*** Opening of Task input ***

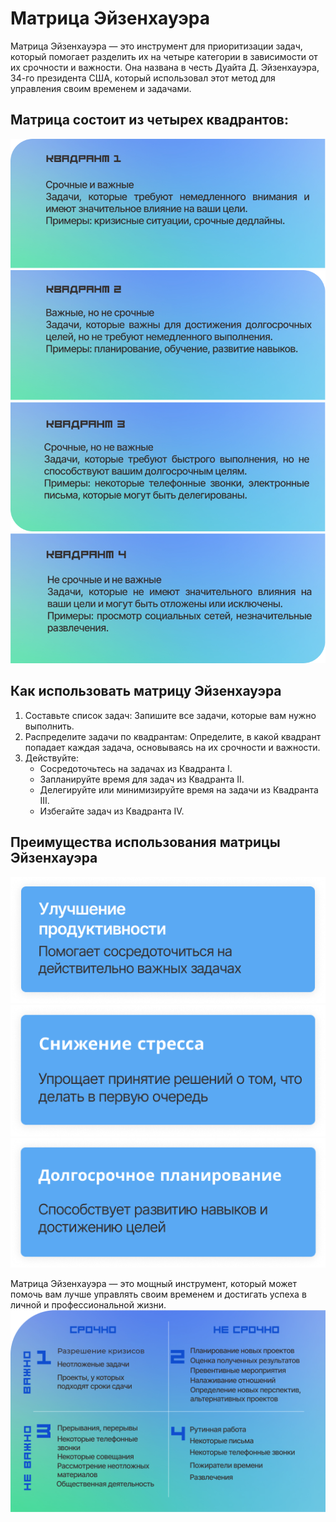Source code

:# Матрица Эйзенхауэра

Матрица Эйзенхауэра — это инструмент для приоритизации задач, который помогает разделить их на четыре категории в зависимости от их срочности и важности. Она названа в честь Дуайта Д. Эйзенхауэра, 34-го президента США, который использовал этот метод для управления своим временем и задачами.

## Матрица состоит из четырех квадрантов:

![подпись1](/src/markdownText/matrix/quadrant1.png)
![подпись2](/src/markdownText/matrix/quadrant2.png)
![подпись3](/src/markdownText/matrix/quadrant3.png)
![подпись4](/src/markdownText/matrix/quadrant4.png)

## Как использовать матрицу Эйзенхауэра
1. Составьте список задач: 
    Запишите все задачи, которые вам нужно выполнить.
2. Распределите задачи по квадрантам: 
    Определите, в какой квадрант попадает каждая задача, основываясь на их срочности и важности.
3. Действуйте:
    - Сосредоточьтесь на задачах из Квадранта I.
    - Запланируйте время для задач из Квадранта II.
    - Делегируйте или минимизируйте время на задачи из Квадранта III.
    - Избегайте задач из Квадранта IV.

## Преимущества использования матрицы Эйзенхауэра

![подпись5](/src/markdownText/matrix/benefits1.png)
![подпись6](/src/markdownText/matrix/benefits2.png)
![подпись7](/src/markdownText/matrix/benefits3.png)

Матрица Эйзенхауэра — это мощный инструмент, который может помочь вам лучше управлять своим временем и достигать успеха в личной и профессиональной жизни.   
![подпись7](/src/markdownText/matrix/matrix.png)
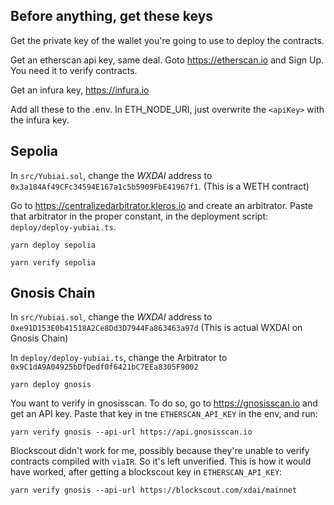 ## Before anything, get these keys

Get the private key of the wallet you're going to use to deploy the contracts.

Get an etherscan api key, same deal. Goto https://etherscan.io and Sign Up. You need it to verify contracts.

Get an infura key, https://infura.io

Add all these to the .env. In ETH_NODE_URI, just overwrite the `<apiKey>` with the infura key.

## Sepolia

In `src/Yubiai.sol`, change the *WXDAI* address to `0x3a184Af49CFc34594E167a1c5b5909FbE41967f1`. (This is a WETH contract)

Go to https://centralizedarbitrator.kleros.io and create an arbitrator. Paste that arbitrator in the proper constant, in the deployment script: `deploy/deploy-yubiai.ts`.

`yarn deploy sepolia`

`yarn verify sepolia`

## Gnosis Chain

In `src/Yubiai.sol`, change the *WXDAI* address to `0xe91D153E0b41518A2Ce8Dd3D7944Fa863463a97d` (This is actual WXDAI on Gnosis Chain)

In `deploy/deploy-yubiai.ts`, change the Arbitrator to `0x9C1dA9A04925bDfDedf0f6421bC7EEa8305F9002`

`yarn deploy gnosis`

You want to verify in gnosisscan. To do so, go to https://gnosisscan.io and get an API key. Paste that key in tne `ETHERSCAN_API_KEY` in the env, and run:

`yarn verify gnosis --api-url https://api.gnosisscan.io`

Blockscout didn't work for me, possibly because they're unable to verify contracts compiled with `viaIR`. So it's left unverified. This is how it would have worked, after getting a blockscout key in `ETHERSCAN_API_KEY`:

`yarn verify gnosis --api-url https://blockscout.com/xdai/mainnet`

*** Close of Task input ***

> _What is needed_:
Please repeat each record exactly and keep every picture out of the copy.

> _Response below_:
Source code

:# Матрица Эйзенхауэра

Матрица Эйзенхауэра — это инструмент для приоритизации задач, который помогает разделить их на четыре категории в зависимости от их срочности и важности. Она названа в честь Дуайта Д. Эйзенхауэра, 34-го президента США, который использовал этот метод для управления своим временем и задачами.

## Матрица состоит из четырех квадрантов:

![подпись1](/src/markdownText/matrix/quadrant1.png)
![подпись2](/src/markdownText/matrix/quadrant2.png)
![подпись3](/src/markdownText/matrix/quadrant3.png)
![подпись4](/src/markdownText/matrix/quadrant4.png)

## Как использовать матрицу Эйзенхауэра
1. Составьте список задач: 
    Запишите все задачи, которые вам нужно выполнить.
2. Распределите задачи по квадрантам: 
    Определите, в какой квадрант попадает каждая задача, основываясь на их срочности и важности.
3. Действуйте:
    - Сосредоточьтесь на задачах из Квадранта I.
    - Запланируйте время для задач из Квадранта II.
    - Делегируйте или минимизируйте время на задачи из Квадранта III.
    - Избегайте задач из Квадранта IV.

## Преимущества использования матрицы Эйзенхауэра

![подпись5](/src/markdownText/matrix/benefits1.png)
![подпись6](/src/markdownText/matrix/benefits2.png)
![подпись7](/src/markdownText/matrix/benefits3.png)

Матрица Эйзенхауэра — это мощный инструмент, который может помочь вам лучше управлять своим временем и достигать успеха в личной и профессиональной жизни.   
![подпись7](/src/markdownText/matrix/matrix.png)
 ## Before anything, get these keys

Get the private key of the wallet you're going to use to deploy the contracts.

Get an etherscan api key, same deal. Goto https://etherscan.io and Sign Up. You need it to verify contracts.

Get an infura key, https://infura.io

Add all these to the .env. In ETH_NODE_URI, just overwrite the `<apiKey>` with the infura key.

## Sepolia

In `src/Yubiai.sol`, change the *WXDAI* address to `0x3a184Af49CFc34594E167a1c5b5909FbE41967f1`. (This is a WETH contract)

Go to https://centralizedarbitrator.kleros.io and create an arbitrator. Paste that arbitrator in the proper constant, in the deployment script: `deploy/deploy-yubiai.ts`.

`yarn deploy sepolia`

`yarn verify sepolia`

## Gnosis Chain

In `src/Yubiai.sol`, change the *WXDAI* address to `0xe91D153E0b41518A2Ce8Dd3D7944Fa863463a97d` (This is actual WXDAI on Gnosis Chain)

In `deploy/deploy-yubiai.ts`, change the Arbitrator to `0x9C1dA9A04925bDfDedf0f6421bC7EEa8305F9002`

`yarn deploy gnosis`

You want to verify in gnosisscan. To do so, go to https://gnosisscan.io and get an API key. Paste that key in tne `ETHERSCAN_API_KEY` in the env, and run:

`yarn verify gnosis --api-url https://api.gnosisscan.io`

Blockscout didn't work for me, possibly because they're unable to verify contracts compiled with `viaIR`. So it's left unverified. This is how it would have worked, after getting a blockscout key in `ETHERSCAN_API_KEY`:

`yarn verify gnosis --api-url https://blockscout.com/xdai/mainnet`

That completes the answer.